FDA News

Kathryn Turner, PhD

Clinical Advances in Hematology & Oncology

April 2015, Volume 13, Issue 4

 

By Kathryn Turner, PhD

 

FDA Approves Panobinostat for Relapsed Multiple Myeloma

Panobinostat (Farydak, Novartis) has been approved by the US Food and Drug Administration (FDA) for patients with multiple myeloma who have received at least 2 prior therapies, including bortezomib (Velcade, Millennium Pharmaceuticals) and an immunomodulatory agent. Panobinostat is the first histone deacetylase inhibitor approved for multiple myeloma.
The approval was based on a subset of patients in the randomized phase 3 PANORAMA1 (Panobinostat or Placebo With Bortezomib and Dexamethasone in Patients With Relapsed Multiple Myeloma) trial, published in Lancet Oncology in October 2014 by San-Miguel and colleagues.
This subset contained 193 multiple myeloma patients who received at least 2 prior therapies, including bortezomib and an immunomodulatory agent. Patients received bortezomib and dexamethasone with or without panobinostat. Panobinostat was given orally at 20-mg doses on a 21-day cycle. Progression-free survival was longer in the group treated with panobinostat than in the control group (10.6 months vs 5.8 months, respectively). The response rate was also higher in the panobinostat group (59% vs 41%, respectively). Overall survival was not estimated for either group.
The most common side effects of panibostat were diarrhea, fatigue, nausea, swelling in the arms or legs, decreased appetite, fever, vomiting, and weakness. Other serious side effects included thrombocytopenia, lymphopenia, and peripheral neuropathy.
Panobinostat received priority review and orphan product designation, and was approved through the FDA’s accelerated approval program.
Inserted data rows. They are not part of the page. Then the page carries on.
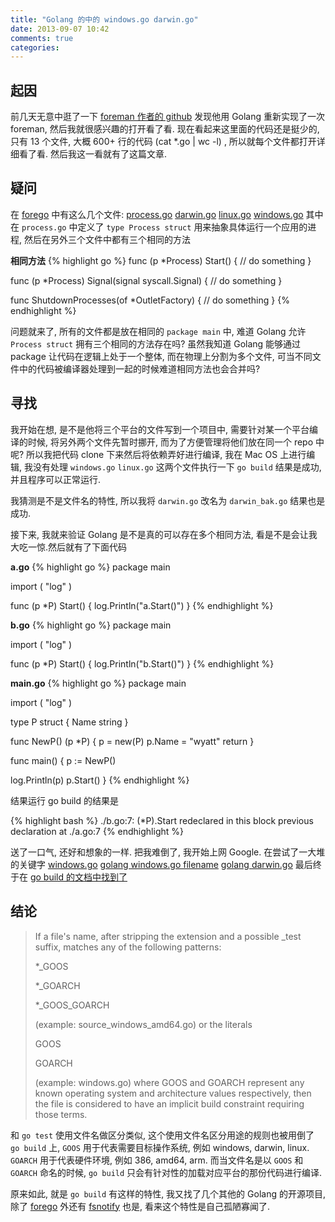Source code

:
 ```yaml
---
title: "Golang 的中的 windows.go darwin.go"
date: 2013-09-07 10:42
comments: true
categories: 
---
```

## 起因
前几天无意中逛了一下 [foreman 作者的 github](https://github.com/ddollar?tab=repositories) 发现他用 Golang 重新实现了一次 foreman, 然后我就很感兴趣的打开看了看. 现在看起来这里面的代码还是挺少的, 只有 13 个文件, 大概 600+ 行的代码 (cat *.go | wc -l) , 所以就每个文件都打开详细看了看. 然后我这一看就有了这篇文章. 

## 疑问
在 [forego](https://github.com/ddollar/forego) 中有这么几个文件: [process.go](https://github.com/ddollar/forego/blob/2cdf2cd7cb9bbd97f6f5591659493c026130c59e/process.go)  [darwin.go](https://github.com/ddollar/forego/blob/2cdf2cd7cb9bbd97f6f5591659493c026130c59e/darwin.go) [linux.go](https://github.com/ddollar/forego/blob/2cdf2cd7cb9bbd97f6f5591659493c026130c59e/linux.go) [windows.go](https://github.com/ddollar/forego/blob/2cdf2cd7cb9bbd97f6f5591659493c026130c59e/windows.go) 其中在 `process.go` 中定义了 `type Process struct` 用来抽象具体运行一个应用的进程, 然后在另外三个文件中都有三个相同的方法

**相同方法**
{% highlight go %}
func (p *Process) Start() {
// do something
}

func (p *Process) Signal(signal syscall.Signal) {
// do something
}

func ShutdownProcesses(of *OutletFactory) {
// do something
}
{% endhighlight %}

问题就来了, 所有的文件都是放在相同的 `package main` 中, 难道 Golang 允许 `Process struct` 拥有三个相同的方法存在吗? 虽然我知道 Golang 能够通过 package 让代码在逻辑上处于一个整体, 而在物理上分割为多个文件, 可当不同文件中的代码被编译器处理到一起的时候难道相同方法也会合并吗?

## 寻找
我开始在想, 是不是他将三个平台的文件写到一个项目中, 需要针对某一个平台编译的时候, 将另外两个文件先暂时挪开, 而为了方便管理将他们放在同一个 repo 中呢? 所以我把代码 clone 下来然后将依赖弄好进行编译, 我在 Mac OS 上进行编辑, 我没有处理 `windows.go` `linux.go` 这两个文件执行一下 `go build` 结果是成功, 并且程序可以正常运行.

我猜测是不是文件名的特性, 所以我将 `darwin.go` 改名为 `darwin_bak.go` 结果也是成功.

接下来, 我就来验证 Golang 是不是真的可以存在多个相同方法, 看是不是会让我大吃一惊.然后就有了下面代码

**a.go**
{% highlight go %}
package main

import (
"log"
)

func (p *P) Start() {
  log.Println("a.Start()")
}
{% endhighlight %}

**b.go**
{% highlight go %}
package main

import (
"log"
)

func (p *P) Start() {
  log.Println("b.Start()")
}
{% endhighlight %}


**main.go**
{% highlight go %}
package main

import (
"log"
)

type  P struct {
  Name string
}

func NewP() (p *P) {
  p = new(P)
  p.Name = "wyatt"
  return
}


func main() {
  p := NewP()

  log.Println(p)
  p.Start()
}
{% endhighlight %}

结果运行 go build 的结果是

{% highlight bash %}
./b.go:7: (*P).Start redeclared in this block
	previous declaration at ./a.go:7
{% endhighlight %}


送了一口气, 还好和想象的一样. 把我难倒了, 我开始上网 Google. 在尝试了一大堆的关键字 [windows.go](https://www.google.com/#hl=en&newwindow=1&q=windows.go&qscrl=1)  [golang windows.go filename](https://www.google.com/#hl=en&newwindow=1&q=golang+windows.go+filename&qscrl=1) [golang darwin.go](https://www.google.com/#hl=en&newwindow=1&q=golang+darwin.go&qscrl=1) 最后终于在 [go build 的文档中找到了](http://golang.org/pkg/go/build/)

## 结论

> If a file's name, after stripping the extension and a possible _test suffix, matches any of the following patterns:
> 
> *_GOOS
> 
> *_GOARCH
> 
> *_GOOS_GOARCH
>
>  (example: source_windows_amd64.go) or the literals
>
> GOOS
> 
> GOARCH
> 
> (example: windows.go) where GOOS and GOARCH represent any known operating system and architecture values respectively, then the file is considered to have an implicit build constraint requiring those terms.
 
和 `go test` 使用文件名做区分类似, 这个使用文件名区分用途的规则也被用倒了 `go build` 上, `GOOS` 用于代表需要目标操作系统, 例如 windows, darwin, linux. `GOARCH` 用于代表硬件环境, 例如 386, amd64, arm. 而当文件名是以 `GOOS` 和 `GOARCH` 命名的时候, `go build` 只会有针对性的加载对应平台的那份代码进行编译.

原来如此, 就是 `go build` 有这样的特性, 我又找了几个其他的 Golang 的开源项目, 除了 [forego](https://github.com/ddollar/forego) 外还有 [fsnotify](https://github.com/howeyc/fsnotify) 也是, 看来这个特性是自己孤陋寡闻了.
Nivolumab Receives New Indication for Lung Cancer

Nivolumab (Opdivo, Bristol-Myers Squibb) has received a new indication, for the treatment of patients with advanced or metastatic squamous non–small cell lung cancer (NSCLC) whose disease has progressed on or after platinum-based chemotherapy. Nivolumab is a programmed cell death 1 (PD-1) immune checkpoint inhibitor that was first approved in December 2014 for patients with unresectable or metastatic melanoma.
Approval of nivolumab was based on the CheckMate 017 trial (Study of BMS-936558 [Nivolumab] Compared to Docetaxel in Previously Treated Advanced or Metastatic Squamous Cell Non-Small Cell Lung Cancer [NSCLC]). This phase 3 study randomly assigned 272 previously treated participants to receive either nivolumab (135 patients) or docetaxel (137 patients). Nivolumab was given intravenously at 3 mg/kg every 2 weeks.
Researchers found a 3.2-month improvement in overall survival for patients receiving nivolumab, making this the first study to indicate a survival advantage with a PD-1 inhibitor in lung cancer.
The most common side effects of nivolumab are fatigue, shortness of breath, musculoskeletal pain, decreased appetite, cough, nausea, and constipation. There are also more serious immune-mediated side effects in the lung, colon, liver, kidneys, and endocrine glands.
Nivolumab for NSCLC received priority review from the FDA.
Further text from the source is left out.